I am 18 and have no girlfriend or friends - when I was younger I never imagined my life this way either, lol. Who would?!

 

I felt like you did in my last year of high school - what do I have to show for 18 years on this planet? High School isn't easy and don't think that because you have finished that the stress is over...I know you are waiting for results too.

 

Your life is going to change a lot now. You have come to an important time in your life full of tough decisions and seemingly important choices.

 

Firstly, let me say that despite your feelings you must _try_ and see that you do have a lot to offer the world and that you do have a lot in your life.

You mention that your bro has all of those things, but those things don't make people happy - a fancy car, 2 cats and a dozen garden gnomes won't make you happy. Having a boyfriend won't necessarily make you happy either, as many girls will attest.

You really do need to find happiness for yourself _before_ any of the other things can make you happy. They can't make you happy unless you already are happy. But you can work on that - I am.

 

Up until recently I didn't have a job either. I was always knocked back from places too. I have also seen people who will always not get knocked back! But to an extent this is luck.

You know what you need to do? Take your focus off of finding a job. If you are so sure that you need a job to help complete your life then of course you are going to be disappointed when you get turned down. But many, many people get turned down! I always got turned down, but after years and years of trying I managed to get a job. You will get a job one day, and probably sooner than later. But there are more important things in life.

(Also, depending upon what you do, you aren't necessarily going to like having to work like a slave for a few measely dollars any more than not having that cash in the first place...but that's life lol).

 

So your friends are very good at getting jobs? Ask them for help!

Ask them to assist in rewriting your c.v. Ask them to take you to places to put your application in. Now is a good time with the summer holidays to apply for a job.

Also, apply for lots of varying jobs doing things many things.

You mention the fact that you are 6 foot tall...so what?! That makes _no_ difference - I am not just saying that to make you feel good lol. It is the truth. Ok?

but still no one is willing to give me a chance.
Your turn will come! I assure you...you have your tenses mixed up lol. It should be:

but no one has been willing to give me a chance.

 

In a way we do live to work, yes. But because you don't work does NOT mean you shouldn't live! You have just finished school, you are 18 - is a stupid part time job so important to living?! No way.

 

You have $250 more than most people in this world, not to mention a family and food and a roof.

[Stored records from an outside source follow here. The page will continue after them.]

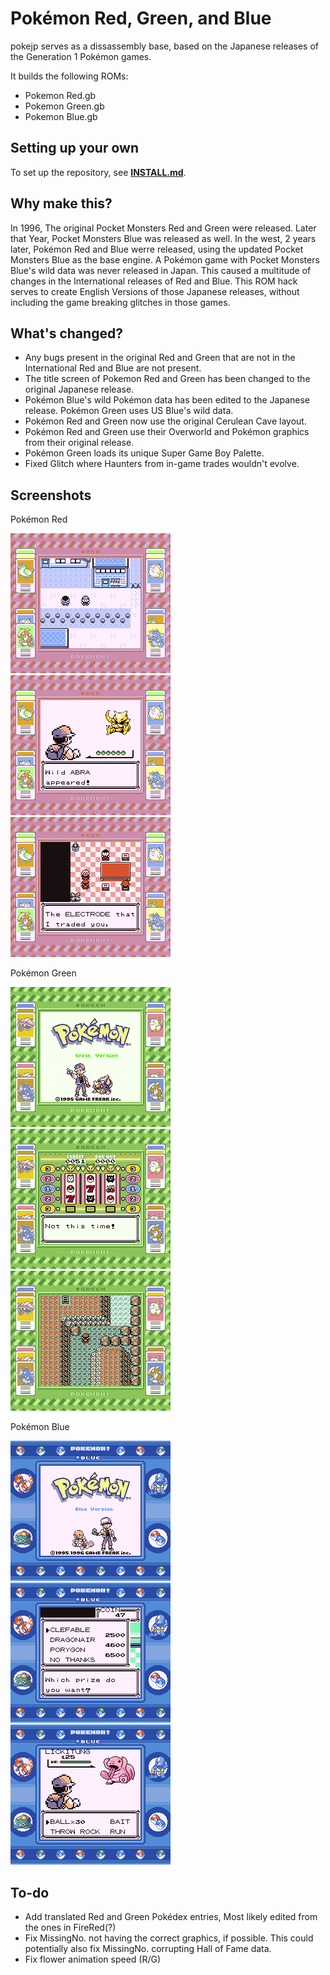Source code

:# Pokémon Red, Green, and Blue

pokejp serves as a dissassembly base, based on the Japanese releases of the Generation 1 Pokémon games.

It builds the following ROMs:

* Pokemon Red.gb 
* Pokemon Green.gb 
* Pokemon Blue.gb 

## Setting up your own

To set up the repository, see [**INSTALL.md**](INSTALL.md).

## Why make this?

In 1996, The original Pocket Monsters Red and Green were released. Later that Year, Pocket Monsters Blue was released as well. In the west, 2 years later, Pokémon Red and Blue werre released, using the updated Pocket Monsters Blue as the base engine. A Pokémon game with Pocket Monsters Blue's wild data was never released in Japan. This caused a multitude of changes in the International releases of Red and Blue. This ROM hack serves to create English Versions of those Japanese releases, without including the game breaking glitches in those games.

## What's changed?

* Any bugs present in the original Red and Green that are not in the International Red and Blue are not present.
* The title screen of Pokemon Red and Green has been changed to the original Japanese release.
* Pokémon Blue's wild Pokémon data has been edited to the Japanese release. Pokémon Green uses US Blue's wild data.
* Pokémon Red and Green now use the original Cerulean Cave layout.
* Pokémon Red and Green use their Overworld and Pokémon graphics from their original release.
* Pokémon Green loads its unique Super Game Boy Palette.
* Fixed Glitch where Haunters from in-game trades wouldn't evolve.

## Screenshots

Pokémon Red

![red-overworld](screenshots/red-overworld.bmp)
![red-wild](screenshots/red-wild.bmp)
![red-trade](screenshots/red-trade.bmp)

Pokémon Green

![green-title](screenshots/green-title.bmp)
![green-slots](screenshots/green-slots.bmp)
![green-ceruleancave](screenshots/green-ceruleancave.bmp)

Pokémon Blue

![blue-title](screenshots/blue-title.bmp)
![blue-prizes](screenshots/blue-prizes.bmp)
![blue-wild](screenshots/blue-wild.bmp)

## To-do

* Add translated Red and Green Pokédex entries, Most likely edited from the ones in FireRed(?)
* Fix MissingNo. not having the correct graphics, if possible. This could potentially also fix MissingNo. corrupting Hall of Fame data.
* Fix flower animation speed (R/G)
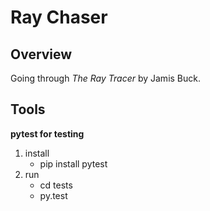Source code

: # Ray Chaser

## Overview
Going through *The Ray Tracer* by Jamis Buck.

## Tools

**pytest for testing**
  1. install
      - pip install pytest
  2. run
      - cd tests
      - py.test
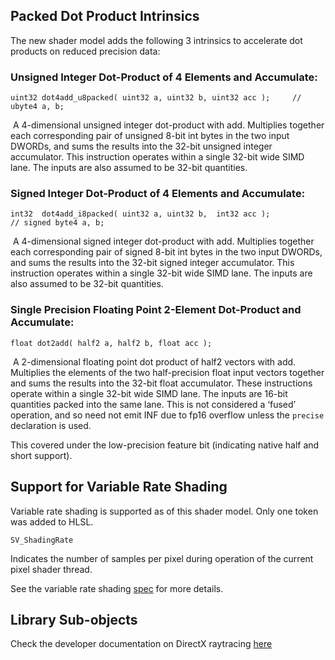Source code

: ## Packed Dot Product Intrinsics
The new shader model adds the following 3 intrinsics to accelerate dot products on reduced precision data:


### Unsigned Integer Dot-Product of 4 Elements and Accumulate:

`uint32 dot4add_u8packed( uint32 a, uint32 b, uint32 acc );		// ubyte4 a, b;`

 A 4-dimensional unsigned integer dot-product with add. Multiplies together each corresponding pair of unsigned 8-bit int bytes in the two input DWORDs, and sums the results into the 32-bit unsigned integer accumulator. This instruction operates within a single 32-bit wide SIMD lane. The inputs are also assumed to be 32-bit quantities. 

### Signed Integer Dot-Product of 4 Elements and Accumulate:

`int32  dot4add_i8packed( uint32 a, uint32 b,  int32 acc );          	// signed byte4 a, b;`

 A 4-dimensional signed integer dot-product with add. Multiplies together each corresponding pair of signed 8-bit int bytes in the two input DWORDs, and sums the results into the 32-bit signed integer accumulator. This instruction operates within a single 32-bit wide SIMD lane. The inputs are also assumed to be 32-bit quantities.

### Single Precision Floating Point 2-Element Dot-Product and Accumulate:

`float dot2add( half2 a, half2 b, float acc );`

 A 2-dimensional floating point dot product of half2 vectors with add. Multiplies the elements of the two half-precision float input vectors together and sums the results into the 32-bit float accumulator. These instructions operate within a single 32-bit wide SIMD lane. The inputs are 16-bit quantities packed into the same lane. This is not considered a ‘fused’ operation, and so need not emit INF due to fp16 overflow unless the `precise` declaration is used.

This covered under the low-precision feature bit (indicating native half and short support).

## Support for Variable Rate Shading
Variable rate shading is supported as of this shader model. Only one token was added to HLSL. 

`SV_ShadingRate`

Indicates the number of samples per pixel during operation of the current pixel shader thread.

See the variable rate shading [spec](https://microsoft.github.io/DirectX-Specs/d3d/VariableRateShading.html) for more details.

## Library Sub-objects

Check the developer documentation on DirectX raytracing [here](https://docs.microsoft.com/en-us/windows/desktop/direct3d12/direct3d-12-raytracing)
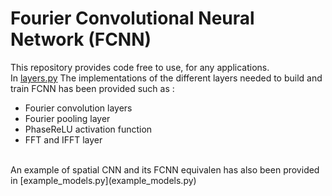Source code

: # Fourier Convolutional Neural Network (FCNN)
This repository provides code free to use, for any applications.<br>
In [layers.py](layers.py) The implementations of the different layers needed to build and train FCNN has been provided such as :
- Fourier convolution layers
- Fourier pooling layer
- PhaseReLU activation function
- FFT and IFFT layer
<br>
An example of spatial CNN and its FCNN equivalen has also been provided in [example_models.py](example_models.py)
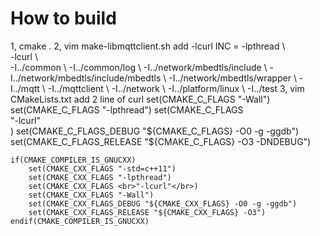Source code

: # How to build 
1, cmake .
2, vim make-libmqttclient.sh
    add -lcurl
    INC =   -lpthread \\
                <br>-lcurl \\</br>
        -I../common \\
        -I../common/log \\
        -I../network/mbedtls/include \\
        -I../network/mbedtls/include/mbedtls \\
        -I../network/mbedtls/wrapper \\
        -I../mqtt \\
        -I../mqttclient \\
        -I../network \\
        -I../platform/linux \\
        -I../test
3, vim CMakeLists.txt
    add 2 line of curl 
    set(CMAKE_C_FLAGS "-Wall")
    set(CMAKE_C_FLAGS "-lpthread")
    set(CMAKE_C_FLAGS <br>"-lcurl"</br>)
    set(CMAKE_C_FLAGS_DEBUG "${CMAKE_C_FLAGS} -O0 -g -ggdb")
    set(CMAKE_C_FLAGS_RELEASE "${CMAKE_C_FLAGS} -O3 -DNDEBUG")

    if(CMAKE_COMPILER_IS_GNUCXX)
        set(CMAKE_CXX_FLAGS "-std=c++11")
        set(CMAKE_CXX_FLAGS "-lpthread")
        set(CMAKE_CXX_FLAGS <br>"-lcurl"</br>)
        set(CMAKE_CXX_FLAGS "-Wall")
        set(CMAKE_CXX_FLAGS_DEBUG "${CMAKE_CXX_FLAGS} -O0 -g -ggdb")
        set(CMAKE_CXX_FLAGS_RELEASE "${CMAKE_CXX_FLAGS} -O3")
    endif(CMAKE_COMPILER_IS_GNUCXX)


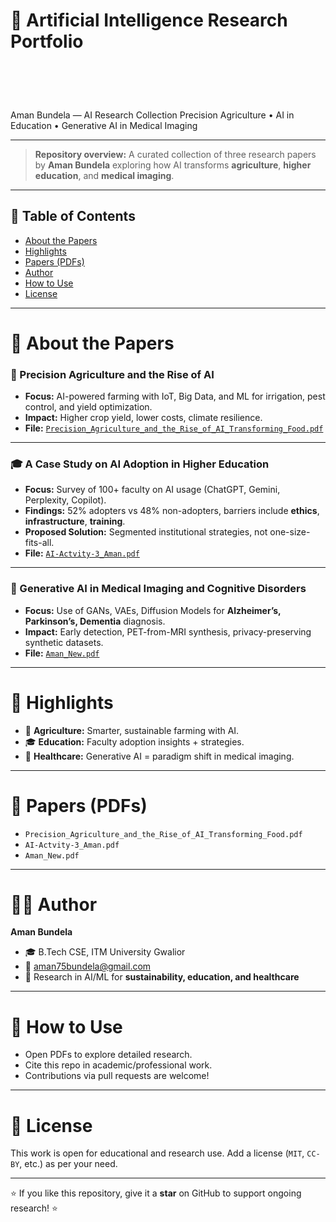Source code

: # 🚀 Artificial Intelligence Research Portfolio  

<svg width="100%" height="140" viewBox="0 0 1200 140" preserveAspectRatio="xMidYMid slice" xmlns="http://www.w3.org/2000/svg" role="img" aria-label="AI Research Hero">
  <defs>
    <linearGradient id="g1" x1="0" x2="1" y1="0" y2="0">
      <stop offset="0%" stop-color="#00c6ff">
        <animate attributeName="stop-color" values="#00c6ff;#7f00ff;#00c6ff" dur="6s" repeatCount="indefinite" />
      </stop>
      <stop offset="100%" stop-color="#7f00ff">
        <animate attributeName="stop-color" values="#7f00ff;#00c6ff;#7f00ff" dur="6s" repeatCount="indefinite" />
      </stop>
    </linearGradient>
  </defs>

  <rect width="1200" height="140" rx="8" fill="url(#g1)"></rect>
  <g transform="translate(40,18)">
    <text x="0" y="40" font-size="28" font-weight="700" fill="#ffffff" font-family="Segoe UI, Roboto, sans-serif">
      Aman Bundela — AI Research Collection
    </text>
    <text x="0" y="78" font-size="14" fill="#eaf6ff" font-family="Segoe UI, Roboto, sans-serif">
      Precision Agriculture • AI in Education • Generative AI in Medical Imaging
    </text>
  </g>
</svg>

---

> **Repository overview:** A curated collection of three research papers by **Aman Bundela** exploring how AI transforms **agriculture**, **higher education**, and **medical imaging**.  

---

## 🔖 Table of Contents
- [About the Papers](#about-the-papers)  
- [Highlights](#highlights)  
- [Papers (PDFs)](#papers-pdfs)  
- [Author](#author)  
- [How to Use](#how-to-use)  
- [License](#license)  

---

# 📑 About the Papers  

### 🌱 Precision Agriculture and the Rise of AI  
- **Focus:** AI-powered farming with IoT, Big Data, and ML for irrigation, pest control, and yield optimization.  
- **Impact:** Higher crop yield, lower costs, climate resilience.  
- **File:** [`Precision_Agriculture_and_the_Rise_of_AI_Transforming_Food.pdf`](./Precision_Agriculture_and_the_Rise_of_AI_Transforming_Food.pdf)  

---

### 🎓 A Case Study on AI Adoption in Higher Education  
- **Focus:** Survey of 100+ faculty on AI usage (ChatGPT, Gemini, Perplexity, Copilot).  
- **Findings:** 52% adopters vs 48% non-adopters, barriers include **ethics**, **infrastructure**, **training**.  
- **Proposed Solution:** Segmented institutional strategies, not one-size-fits-all.  
- **File:** [`AI-Actvity-3_Aman.pdf`](./AI-Actvity-3_Aman.pdf)  

---

### 🧠 Generative AI in Medical Imaging and Cognitive Disorders  
- **Focus:** Use of GANs, VAEs, Diffusion Models for **Alzheimer’s, Parkinson’s, Dementia** diagnosis.  
- **Impact:** Early detection, PET-from-MRI synthesis, privacy-preserving synthetic datasets.  
- **File:** [`Aman_New.pdf`](./Aman_New.pdf)  

---

# 🌟 Highlights  
- 🌾 **Agriculture:** Smarter, sustainable farming with AI.  
- 🎓 **Education:** Faculty adoption insights + strategies.  
- 🧠 **Healthcare:** Generative AI = paradigm shift in medical imaging.  

---

# 📂 Papers (PDFs)  
- `Precision_Agriculture_and_the_Rise_of_AI_Transforming_Food.pdf`  
- `AI-Actvity-3_Aman.pdf`  
- `Aman_New.pdf`  

---

# 👨‍💻 Author  
**Aman Bundela**  
- 🎓 B.Tech CSE, ITM University Gwalior  
- 📧 [aman75bundela@gmail.com](mailto:aman75bundela@gmail.com)  
- 🔎 Research in AI/ML for **sustainability, education, and healthcare**  

---

# 📌 How to Use  
- Open PDFs to explore detailed research.  
- Cite this repo in academic/professional work.  
- Contributions via pull requests are welcome!  

---

# 📜 License  
This work is open for educational and research use. Add a license (`MIT`, `CC-BY`, etc.) as per your need.  

---

⭐ If you like this repository, give it a **star** on GitHub to support ongoing research! ⭐
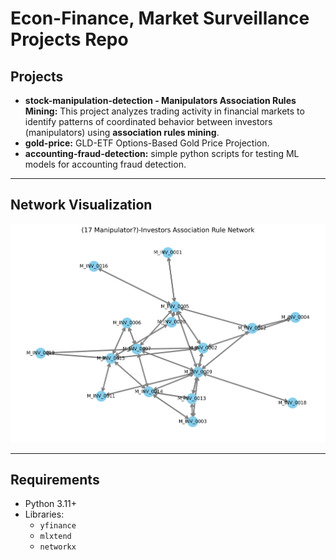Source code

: # Econ-Finance, Market Surveillance Projects Repo

## Projects

- **stock-manipulation-detection - Manipulators Association Rules Mining:** This project analyzes trading activity in financial markets to identify patterns of coordinated behavior between investors (manipulators) using **association rules mining**.
- **gold-price:** GLD-ETF Options-Based Gold Price Projection.
- **accounting-fraud-detection:** simple python scripts for testing ML models for accounting fraud detection.

---

## Network Visualization

![Investor Association Network](investor_network.png)

---

## Requirements

- Python 3.11+
- Libraries:
  - `yfinance`
  - `mlxtend`
  - `networkx`


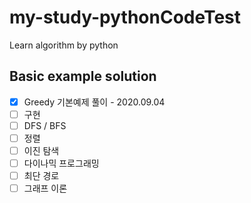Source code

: # my-study-pythonCodeTest

Learn algorithm by python

## Basic example solution

-   [x] Greedy 기본예제 풀이 - 2020.09.04
-   [ ] 구현
-   [ ] DFS / BFS
-   [ ] 정렬
-   [ ] 이진 탐색
-   [ ] 다이나믹 프로그래밍
-   [ ] 최단 경로
-   [ ] 그래프 이론

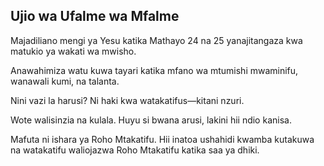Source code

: ## Ujio wa Ufalme wa Mfalme

Majadiliano mengi ya Yesu katika Mathayo 24 na 25 yanajitangaza kwa matukio ya wakati wa mwisho.

Anawahimiza watu kuwa tayari katika mfano wa mtumishi mwaminifu, wanawali kumi, na talanta.

Nini vazi la harusi? Ni haki kwa watakatifus&mdash;kitani nzuri.

Wote walisinzia na kulala. Huyu si bwana arusi, lakini hii ndio kanisa.

Mafuta ni ishara ya Roho Mtakatifu. Hii inatoa ushahidi kwamba kutakuwa na watakatifu waliojazwa Roho Mtakatifu katika saa ya dhiki.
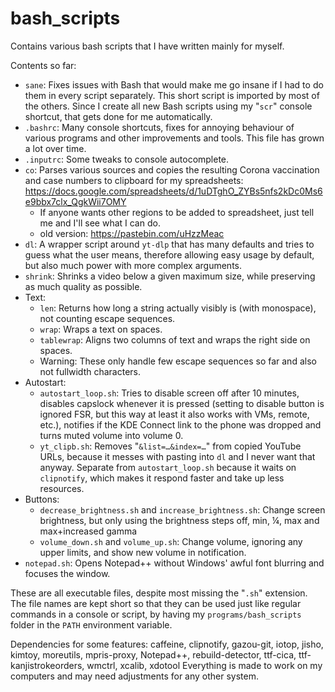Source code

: # bash_scripts
Contains various bash scripts that I have written mainly for myself.

Contents so far:
* `sane`: Fixes issues with Bash that would make me go insane if I had to do them in every script separately. This short script is imported by most of the others. Since I create all new Bash scripts using my "`scr`" console shortcut, that gets done for me automatically.
* `.bashrc`: Many console shortcuts, fixes for annoying behaviour of various programs and other improvements and tools. This file has grown a lot over time.
* `.inputrc`: Some tweaks to console autocomplete.
* `co`: Parses various sources and copies the resulting Corona vaccination and case numbers to clipboard for my spreadsheets: https://docs.google.com/spreadsheets/d/1uDTghO_ZYBs5nfs2kDc0Ms6e9bbx7clx_QgkWii7OMY
  * If anyone wants other regions to be added to spreadsheet, just tell me and I'll see what I can do.
  * old version: https://pastebin.com/uHzzMeac
* `dl`: A wrapper script around `yt-dlp` that has many defaults and tries to guess what the user means, therefore allowing easy usage by default, but also much power with more complex arguments.
* `shrink`: Shrinks a video below a given maximum size, while preserving as much quality as possible.
* Text:
  * `len`: Returns how long a string actually visibly is (with monospace), not counting escape sequences.
  * `wrap`: Wraps a text on spaces.
  * `tablewrap`: Aligns two columns of text and wraps the right side on spaces.
  * Warning: These only handle few escape sequences so far and also not fullwidth characters.
* Autostart:
  * `autostart_loop.sh`: Tries to disable screen off after 10 minutes, disables capslock whenever it is pressed (setting to disable button is ignored FSR, but this way at least it also works with VMs, remote, etc.), notifies if the KDE Connect link to the phone was dropped and turns muted volume into volume 0.
  * `yt_clipb.sh`: Removes "`&list=…&index=…`" from copied YouTube URLs, because it messes with pasting into `dl` and I never want that anyway. Separate from `autostart_loop.sh` because it waits on `clipnotify`, which makes it respond faster and take up less resources.
* Buttons:
  * `decrease_brightness.sh` and `increase_brightness.sh`: Change screen brightness, but only using the brightness steps off, min, ¼, max and max+increased gamma
  * `volume_down.sh` and `volume_up.sh`: Change volume, ignoring any upper limits, and show new volume in notification.
* `notepad.sh`: Opens Notepad++ without Windows' awful font blurring and focuses the window.

These are all executable files, despite most missing the "`.sh`" extension. The file names are kept short so that they can be used just like regular commands in a console or script, by having my `programs/bash_scripts` folder in the `PATH` environment variable.

Dependencies for some features: caffeine, clipnotify, gazou-git, iotop, jisho, kimtoy, moreutils, mpris-proxy, Notepad++, rebuild-detector, ttf-cica, ttf-kanjistrokeorders, wmctrl, xcalib, xdotool
Everything is made to work on my computers and may need adjustments for any other system.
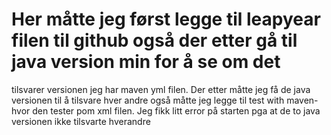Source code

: # Her måtte jeg først legge til leapyear filen til github også der etter gå til java version min for å se om det 
tilsvarer versionen jeg har maven yml filen. Der etter måtte jeg få de java versionen til å tilsvare hver andre også måtte jeg legge til 
test with maven- hvor den tester pom xml filen. 
Jeg fikk litt error på starten pga at de to java versionen ikke tilsvarte hverandre 
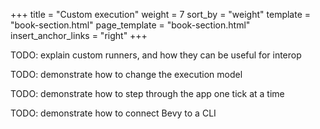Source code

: +++
title = "Custom execution"
weight = 7
sort_by = "weight"
template = "book-section.html"
page_template = "book-section.html"
insert_anchor_links = "right"
+++

TODO: explain custom runners, and how they can be useful for interop

TODO: demonstrate how to change the execution model

TODO: demonstrate how to step through the app one tick at a time

TODO: demonstrate how to connect Bevy to a CLI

Why the fixation with money? When most people have it they just waste it anyway. Money is so irrelevant to most things - I do realise that we live in a consumerist, capitalist society and need to buy food/petrol to eat but, money is not important to happiness.

Don't think that you need to spend sh_t-loads on people's gifts, it is the thought that counts and people will be grateful of a thoughtful gift. (and the best gift is love and friendship anyway....material things are so very, very unimportant.)

 

You have a lot of things that are making you cry - so cry.

You have to grieve and think and cry.

But you know, you can also talk to people if you need to. It will make you feel heaps better. If you want to PM me, I will be happy to talk.

 

You are 18...when you are 18 having no boyfriend and little money to waste seem like a big thing. You have a long life ahead in which you will have many, many, many opportunities to do whatever you want.

 

Everyone has many things to offer the world - you give so many things already without even realising it.

 

Oh and what do I have to show for 18 years on this planet?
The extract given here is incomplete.